Task prompt:
From the entries below, copy every line where the string "system" appears.
= = = = =
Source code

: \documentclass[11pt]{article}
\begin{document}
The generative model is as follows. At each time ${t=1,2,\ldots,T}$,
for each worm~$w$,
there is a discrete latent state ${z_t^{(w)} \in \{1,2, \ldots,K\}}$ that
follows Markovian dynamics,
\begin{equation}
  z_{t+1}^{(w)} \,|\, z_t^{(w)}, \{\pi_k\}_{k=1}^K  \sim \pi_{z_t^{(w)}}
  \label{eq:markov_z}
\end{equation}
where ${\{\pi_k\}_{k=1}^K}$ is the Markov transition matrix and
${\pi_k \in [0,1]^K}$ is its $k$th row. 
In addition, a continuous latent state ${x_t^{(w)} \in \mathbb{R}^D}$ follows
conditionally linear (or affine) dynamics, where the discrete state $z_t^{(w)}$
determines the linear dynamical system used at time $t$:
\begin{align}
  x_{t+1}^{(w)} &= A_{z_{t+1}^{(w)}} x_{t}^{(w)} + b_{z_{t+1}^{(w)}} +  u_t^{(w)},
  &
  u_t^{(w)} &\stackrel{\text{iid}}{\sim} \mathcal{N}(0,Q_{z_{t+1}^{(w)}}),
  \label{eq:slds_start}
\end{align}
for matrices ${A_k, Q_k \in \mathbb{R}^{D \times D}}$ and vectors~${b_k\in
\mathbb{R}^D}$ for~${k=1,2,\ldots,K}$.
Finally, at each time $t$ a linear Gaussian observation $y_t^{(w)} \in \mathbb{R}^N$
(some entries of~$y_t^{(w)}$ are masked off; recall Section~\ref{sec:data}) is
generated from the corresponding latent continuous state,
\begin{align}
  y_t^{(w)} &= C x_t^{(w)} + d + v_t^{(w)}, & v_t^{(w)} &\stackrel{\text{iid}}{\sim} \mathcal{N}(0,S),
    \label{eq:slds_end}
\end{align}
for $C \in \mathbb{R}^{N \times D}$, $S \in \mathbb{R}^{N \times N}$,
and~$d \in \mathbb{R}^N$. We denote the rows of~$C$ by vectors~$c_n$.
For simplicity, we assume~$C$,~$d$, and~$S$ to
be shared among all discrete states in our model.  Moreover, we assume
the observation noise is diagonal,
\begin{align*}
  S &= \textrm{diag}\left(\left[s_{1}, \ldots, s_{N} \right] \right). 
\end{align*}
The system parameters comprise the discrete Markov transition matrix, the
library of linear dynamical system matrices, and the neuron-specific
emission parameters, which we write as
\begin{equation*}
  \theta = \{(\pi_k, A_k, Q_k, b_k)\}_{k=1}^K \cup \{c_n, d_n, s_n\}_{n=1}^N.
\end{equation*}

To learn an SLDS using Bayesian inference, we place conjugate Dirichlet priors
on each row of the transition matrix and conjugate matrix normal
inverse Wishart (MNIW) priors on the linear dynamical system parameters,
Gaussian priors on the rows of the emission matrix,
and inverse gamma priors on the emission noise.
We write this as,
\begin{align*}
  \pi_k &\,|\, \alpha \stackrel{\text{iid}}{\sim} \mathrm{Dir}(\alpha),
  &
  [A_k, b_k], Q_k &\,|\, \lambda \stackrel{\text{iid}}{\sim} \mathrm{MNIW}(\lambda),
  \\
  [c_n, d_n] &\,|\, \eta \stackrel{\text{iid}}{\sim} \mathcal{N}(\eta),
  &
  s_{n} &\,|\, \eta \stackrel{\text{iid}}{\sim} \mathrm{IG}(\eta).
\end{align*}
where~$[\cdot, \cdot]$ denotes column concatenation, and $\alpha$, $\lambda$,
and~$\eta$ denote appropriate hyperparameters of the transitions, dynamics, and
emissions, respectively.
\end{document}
= = = = =
Exercise response:
determines the linear dynamical system used at time $t$:
The system parameters comprise the discrete Markov transition matrix, the
library of linear dynamical system matrices, and the neuron-specific
inverse Wishart (MNIW) priors on the linear dynamical system parameters,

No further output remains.